Commission d’enrichissement de la langue, main dans la main avec l’Académie

Pendant le confinement l’Académie française a su se faire remarquer des médias et réseaux. Dans un article du 7 mai, l’Académie, qui s’est donné pour mission de franciser les anglicismes, a suggéré de remplacer le terme de « Followers » par « Acolyte des illustres ». Une suggestion hors sol, en décalage avec le langage vernaculaire, mais qui a eu le mérite d’amuser la galerie pendant la période morose du confinement.

L’Académie, et ses sages, ne sont pas seules dans cette douloureuse résistance à la langue de Shakespeare. Elle travaille main dans la main avec la Commission d’enrichissement de la langue française, elle-même placée sous la direction du Premier ministre depuis sa création en 1996. Sa mission est de « favoriser l’enrichissement de la langue française, de développer son utilisation […] d’améliorer sa diffusion en proposant des termes et expressions nouveaux pouvant servir de référence ».

Une fois les termes francisés et validés par l’Académie, toujours, ils sont publiés au Journal officiel et deviennent « d’usage obligatoire dans les administrations […] et servent de référence en particulier pour les traducteurs et les rédacteurs techniques. L’espoir étant bien sûr qu’ils s’imposent.
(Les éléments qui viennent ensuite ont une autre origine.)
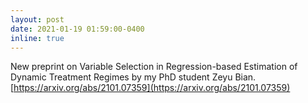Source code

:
 ```yaml
---
layout: post
date: 2021-01-19 01:59:00-0400
inline: true
---
```


New preprint on Variable Selection in Regression-based Estimation of Dynamic Treatment Regimes by my PhD student Zeyu Bian. [https://arxiv.org/abs/2101.07359](https://arxiv.org/abs/2101.07359)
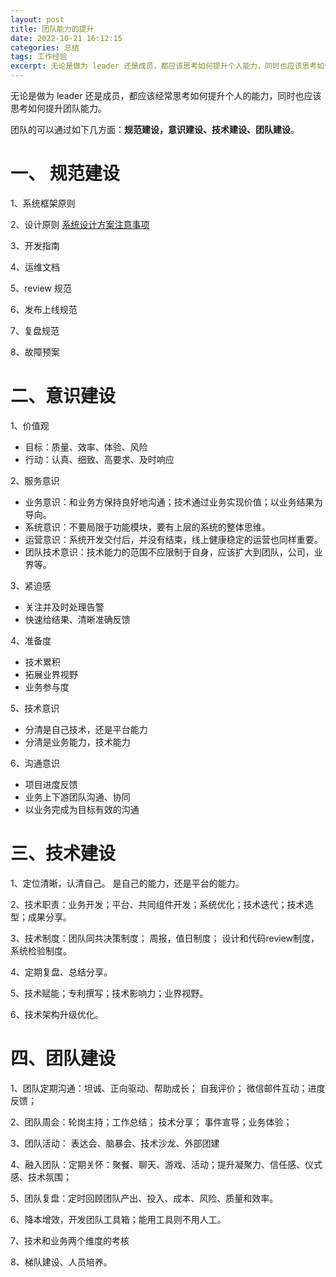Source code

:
 ```yaml
---
layout: post
title: 团队能力的提升
date: 2022-10-21 16:12:15
categories: 总结  
tags: 工作经验
excerpt: 无论是做为 leader 还是成员，都应该思考如何提升个人能力，同时也应该思考如何提升团队能力。
---
```


无论是做为 leader 还是成员，都应该经常思考如何提升个人的能力，同时也应该思考如何提升团队能力。

团队的可以通过如下几方面：**规范建设，意识建设、技术建设、团队建设**。

# 一、 规范建设

1、系统框架原则

2、设计原则 [系统设计方案注意事项](http://blog.xyecho.com/server-system-design-idea/)

3、开发指南

4、运维文档

5、review 规范

6、发布上线规范

7、复盘规范

8、故障预案

# 二、意识建设

1、价值观

- 目标：质量、效率、体验、风险
- 行动：认真、细致、高要求、及时响应

2、服务意识

- 业务意识：和业务方保持良好地沟通；技术通过业务实现价值；以业务结果为导向。
- 系统意识：不要局限于功能模块，要有上层的系统的整体思维。
- 运营意识：系统开发交付后，并没有结束，线上健康稳定的运营也同样重要。
- 团队技术意识：技术能力的范围不应限制于自身，应该扩大到团队，公司，业界等。

3、紧迫感

- 关注并及时处理告警
- 快速给结果、清晰准确反馈

4、准备度

- 技术累积
- 拓展业界视野
- 业务参与度

5、技术意识

- 分清是自己技术，还是平台能力
- 分清是业务能力，技术能力

6、沟通意识

- 项目进度反馈
- 业务上下游团队沟通、协同
- 以业务完成为目标有效的沟通

# 三、技术建设

1、定位清晰，认清自己。 是自己的能力，还是平台的能力。

2、技术职责：业务开发；平台、共同组件开发；系统优化；技术迭代；技术选型；成果分享。

3、技术制度：团队同共决策制度； 周报，值日制度； 设计和代码review制度，系统检验制度。

4、定期复盘、总结分享。

5、技术赋能；专利撰写；技术影响力；业界视野。

6、技术架构升级优化。

# 四、团队建设


1、团队定期沟通：坦诚、正向驱动、帮助成长； 自我评价； 微信邮件互动；进度反馈； 

2、团队周会：轮岗主持；工作总结；  技术分享； 事件宣导；业务体验； 

3、团队活动： 表达会、脑暴会、技术沙龙、外部团建

4、融入团队：定期关怀：聚餐、聊天、游戏、活动；提升凝聚力、信任感、仪式感、技术氛围；

5、团队复盘：定时回顾团队产出、投入、成本、风险、质量和效率。

6、降本增效，开发团队工具箱；能用工具则不用人工。

7、技术和业务两个维度的考核

8、梯队建设、人员培养。



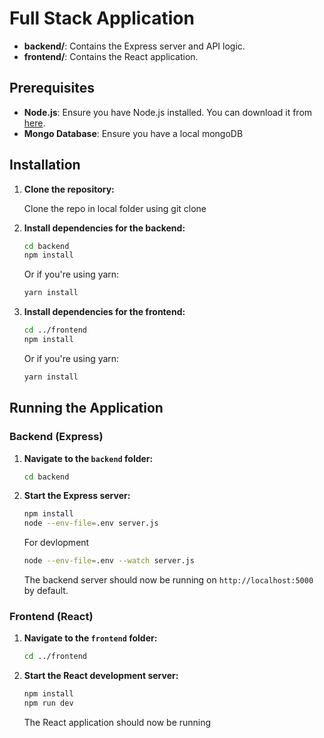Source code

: 
# Full Stack Application



- **backend/**: Contains the Express server and API logic.
- **frontend/**: Contains the React application.

## Prerequisites

- **Node.js**: Ensure you have Node.js installed. You can download it from [here](https://nodejs.org/).
- **Mongo Database**: Ensure you have a local mongoDB

## Installation

1. **Clone the repository:**

   Clone the repo in local folder using git clone

2. **Install dependencies for the backend:**

   ```bash
   cd backend
   npm install
   ```

   Or if you're using yarn:

   ```bash
   yarn install
   ```

3. **Install dependencies for the frontend:**

   ```bash
   cd ../frontend
   npm install
   ```

   Or if you're using yarn:

   ```bash
   yarn install
   ```

## Running the Application

### Backend (Express)

1. **Navigate to the `backend` folder:**

   ```bash
   cd backend
   ```

2. **Start the Express server:**

   ```bash
   npm install
   node --env-file=.env server.js
   ```
   For devlopment
   ```bash
   node --env-file=.env --watch server.js
   ```

   The backend server should now be running on `http://localhost:5000` by default.

### Frontend (React)

1. **Navigate to the `frontend` folder:**

   ```bash
   cd ../frontend
   ```

2. **Start the React development server:**

   ```bash
   npm install
   npm run dev
   ```

   The React application should now be running 



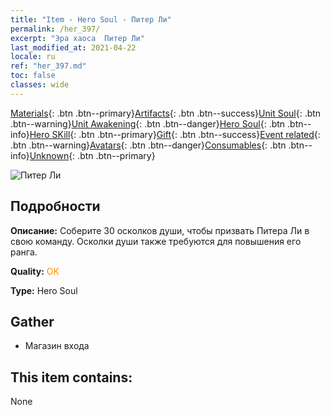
 ```yaml
---
title: "Item - Hero Soul - Питер Ли"
permalink: /her_397/
excerpt: "Эра хаоса  Питер Ли"
last_modified_at: 2021-04-22
locale: ru
ref: "her_397.md"
toc: false
classes: wide
---
```

 [Materials](/ItemsRU/){: .btn .btn--primary}[Artifacts](/ItemsRU/Artifacts/){: .btn .btn--success}[Unit Soul](/ItemsRU/UnitSoul/){: .btn .btn--warning}[Unit Awakening](/ItemsRU/UnitAwakening/){: .btn .btn--danger}[Hero Soul](/ItemsRU/HeroSoul/){: .btn .btn--info}[Hero SKill](/ItemsRU/HeroSkill/){: .btn .btn--primary}[Gift](/ItemsRU/Gift/){: .btn .btn--success}[Event related](/ItemsRU/Events/){: .btn .btn--warning}[Avatars](/ItemsRU/Avatars/){: .btn .btn--danger}[Consumables](/ItemsRU/Consumables/){: .btn .btn--info}[Unknown](/ItemsRU/Unknown/){: .btn .btn--primary}

 ![Питер Ли](/images/h/h_PeterLee.jpg)

## Подробности
 **Описание:** Соберите 30 осколков души, чтобы призвать Питера Ли в свою команду. Осколки души также требуются для повышения его ранга.

 **Quality:** <span style="color: #FF8C00">OK</span>

 **Type:** Hero Soul

## Gather

*    Магазин входа 

## This item contains:

  None

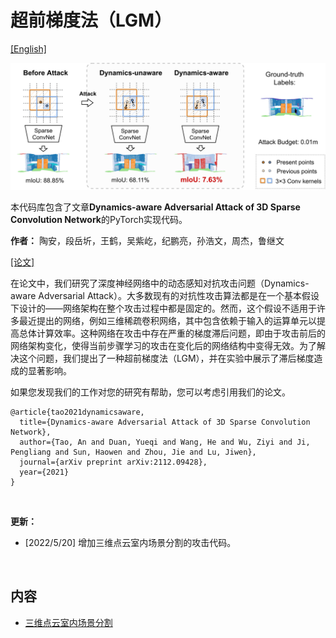 # 超前梯度法（LGM）

[[English]](README.md)

<p float="left">
    <img src="image/figure1.jpg" width="700"/>
</p>

本代码库包含了文章**Dynamics-aware Adversarial Attack of 3D Sparse Convolution Network**的PyTorch实现代码。

**作者：** 陶安，段岳圻，王鹤，吴紫屹，纪鹏亮，孙浩文，周杰，鲁继文

[[论文]](https://arxiv.org/abs/2112.09428)

在论文中，我们研究了深度神经网络中的动态感知对抗攻击问题（Dynamics-aware Adversarial Attack）。大多数现有的对抗性攻击算法都是在一个基本假设下设计的——网络架构在整个攻击过程中都是固定的。然而，这个假设不适用于许多最近提出的网络，例如三维稀疏卷积网络，其中包含依赖于输入的运算单元以提高总体计算效率。这种网络在攻击中存在严重的梯度滞后问题，即由于攻击前后的网络架构变化，使得当前步骤学习的攻击在变化后的网络结构中变得无效。为了解决这个问题，我们提出了一种超前梯度法（LGM），并在实验中展示了滞后梯度造成的显著影响。

如果您发现我们的工作对您的研究有帮助，您可以考虑引用我们的论文。

```
@article{tao2021dynamicsaware,
  title={Dynamics-aware Adversarial Attack of 3D Sparse Convolution Network},
  author={Tao, An and Duan, Yueqi and Wang, He and Wu, Ziyi and Ji, Pengliang and Sun, Haowen and Zhou, Jie and Lu, Jiwen},
  journal={arXiv preprint arXiv:2112.09428},
  year={2021}
}
```

&nbsp;

**更新：** 

- [2022/5/20] 增加三维点云室内场景分割的攻击代码。

&nbsp;

## 内容

- [三维点云室内场景分割](indoor_scene/)
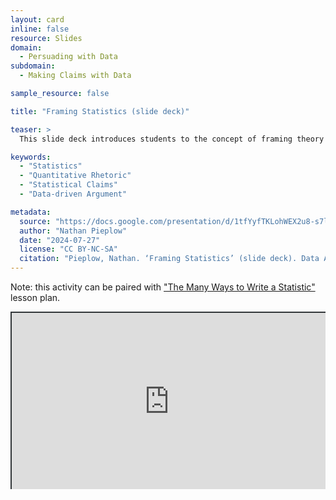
 ```yaml
---
layout: card
inline: false
resource: Slides
domain:
  - Persuading with Data
subdomain:
  - Making Claims with Data

sample_resource: false

title: "Framing Statistics (slide deck)"

teaser: >
  This slide deck introduces students to the concept of framing theory from communication studies, and explores how framing theory can be applied to the communication of statistics. It asks students to identify frames of reference in both mathematical and rhetorical examples. The slide deck with instructor notes could be used as a reading or an activity, and can be paired with “The Many Ways to Write a Statistic” lesson plan.

keywords:
  - "Statistics"
  - "Quantitative Rhetoric"
  - "Statistical Claims"
  - "Data-driven Argument"

metadata:
  source: "https://docs.google.com/presentation/d/1tfYyfTKLohWEX2u8-s7louyPhrkVh2Gy/edit?usp=sharing&ouid=116941745404208628216&rtpof=true&sd=true"
  author: "Nathan Pieplow"
  date: "2024-07-27"
  license: "CC BY-NC-SA"
  citation: "Pieplow, Nathan. ‘Framing Statistics’ (slide deck). Data Advocacy 4 All, University of Colorado. 27 July 2024 "
---
```


Note: this activity can be paired with ["The Many Ways to Write a Statistic"](https://da4asandbox.github.io/curricularsite/cards/many-ways-to-write-a-statistic) lesson plan.

<div style="position: relative; padding-bottom: 56.25%; height: 0; overflow: hidden;"><iframe src="https://docs.google.com/presentation/d/1tfYyfTKLohWEX2u8-s7louyPhrkVh2Gy/edit?usp=sharing&ouid=116941745404208628216&rtpof=true&sd=true" width="100%" title="Framing Statistics (slide deck)" style="border:2px #323639 solid; position: absolute; top: 0; left: 0; right: 0; bottom: 0; height: 100%; max-width: 100%;"></iframe></div>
Le texte du 23 mai touche aux domaines de la culture, notamment de l’édition et des médias, des thématiques abordées par Siècle Digital. Certaines sont déjà connues et même parfois utilisées : « divulgâcher » à la place de « spoil », « piège à clics » à la « place de clickbait ».

On ne peut pas s’empêcher d’être plus dubitatif sur certaines expressions et leurs capacités à remplacer la terminologie anglophone : un « traffic manager » deviendrait un « responsable de la promotion en ligne », pour les fans de musiques il faudra privilégier « ajustement automatique d’intonation » au lieu « d’autotune »… En tout 19 formulations ont été reprises.

Liste des mots anglophones francisés par la commission d'enrichissement de la langue française

Source : JORF n°0125 du 23 mai 2020

Ces formulations pourront-elles s’imposer ?

O1net rapporte notamment que « podcast » a eu une première traduction en 2006, « diffusion pour baladeur » totalement inconnue et modifiée par cette même commission 14 ans plus tard, comme un aveu d’échec. Il est difficile de façonner la langue d’en haut, c’est l’usage qui fait entrer ou non un terme dans le langage au grand dam des académiciens. Il n’est pas impossible que certains des termes de la liste s’imposent, comme « infox », mais il est fort probable que beaucoup tomberont dans l’oubli.